We are advancing a pipeline of medicines to address targets in precision oncology, including our lead product candidates, RLY-1971 and RLY-4008, as well as our PI3Kα mutant selective program, or the RLY-PI3K1047 program. We initiated a Phase 1 clinical trial for RLY-1971, our inhibitor of Src homology region 2 domain-containing phosphatase-2, or SHP2, in patients with advanced solid tumors in the first quarter of 2020. In December 2020, we entered into a global collaboration and license agreement, or the Genentech Agreement, with Genentech, Inc., a member of the Roche Group, or Genentech, for the development and commercialization of RLY-1971. We initiated a first-in-human clinical trial of RLY-4008, our inhibitor of fibroblast growth factor receptor 2, or FGFR2, enriched for patients with advanced solid tumors having oncogenic FGFR2 alterations in the third quarter of 2020. We anticipate the RLY-PI3K1047 program, our program for molecules targeting cancer-associated mutant variants of phosphoinostide 3-kinase alpha, or PI3Kα, to be in Investigational New Drug, or IND, enabling studies in 2021. While our initial focus is on precision oncology, we believe our Dynamo platform may also be broadly applied to other areas of precision medicine, such as genetic disease. In addition to the three product candidates described above, we have five discovery stage programs across precision oncology and genetic disease. We are focused on using the novel insights derived from our approach to transform the lives of patients suffering from debilitating and life-threatening diseases through the discovery, development and commercialization of our therapies.

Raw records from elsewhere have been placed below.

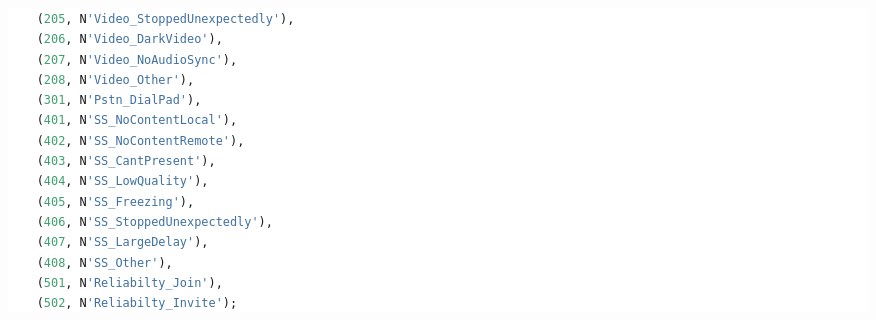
 ```SQL
    (205, N'Video_StoppedUnexpectedly'),
    (206, N'Video_DarkVideo'),
    (207, N'Video_NoAudioSync'),
    (208, N'Video_Other'),
    (301, N'Pstn_DialPad'),
    (401, N'SS_NoContentLocal'),
    (402, N'SS_NoContentRemote'),
    (403, N'SS_CantPresent'),
    (404, N'SS_LowQuality'),
    (405, N'SS_Freezing'),
    (406, N'SS_StoppedUnexpectedly'),
    (407, N'SS_LargeDelay'),
    (408, N'SS_Other'),
    (501, N'Reliabilty_Join'),
    (502, N'Reliabilty_Invite');
```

Precision medicine emerged as an approach for disease treatment as the understanding of the link between genetic alterations, protein dysfunction and diseases evolved. Precision medicine aims to specifically and potently drug genetically validated target proteins (i.e., genetic variants potentially implicated in biology of disease). However, some target proteins thus far have been intractable using conventional drug discovery tools, such as structure-based drug design, or SBDD. While SBDD is well-suited to solving some drug discovery problems such as orthosteric site kinase inhibitors, its reliance on static images of protein fragments limits its ability to gain accurate insights into the dynamic behavior of proteins in their natural state, which in turn limits its ability to discover medicines with exquisite specificity. Our approach pivots the understanding of protein targets from the industry-standard, static view, to a novel paradigm based on fundamental insights into protein motion. We then apply these novel insights into protein motion to drug discovery and design, which we term Motion Based Drug DesignTM, or MBDD.